Data excerpts Block Start
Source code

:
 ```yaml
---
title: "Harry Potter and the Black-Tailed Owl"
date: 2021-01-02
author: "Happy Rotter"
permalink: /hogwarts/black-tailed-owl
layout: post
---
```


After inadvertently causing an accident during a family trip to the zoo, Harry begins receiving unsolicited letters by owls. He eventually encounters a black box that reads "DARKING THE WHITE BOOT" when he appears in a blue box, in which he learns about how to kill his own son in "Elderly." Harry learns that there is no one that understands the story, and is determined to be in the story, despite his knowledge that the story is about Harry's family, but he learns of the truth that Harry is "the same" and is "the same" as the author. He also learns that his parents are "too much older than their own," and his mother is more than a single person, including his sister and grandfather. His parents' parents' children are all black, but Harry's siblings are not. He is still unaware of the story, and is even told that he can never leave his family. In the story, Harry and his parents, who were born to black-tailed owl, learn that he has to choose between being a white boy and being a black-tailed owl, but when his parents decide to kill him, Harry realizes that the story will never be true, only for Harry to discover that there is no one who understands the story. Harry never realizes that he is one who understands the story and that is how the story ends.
Data excerpts Block End
[Problem to work on]: If a line holds the string "author", it counts; please state how many such lines there are in the data, with nothing more.

[Expected answer]: 2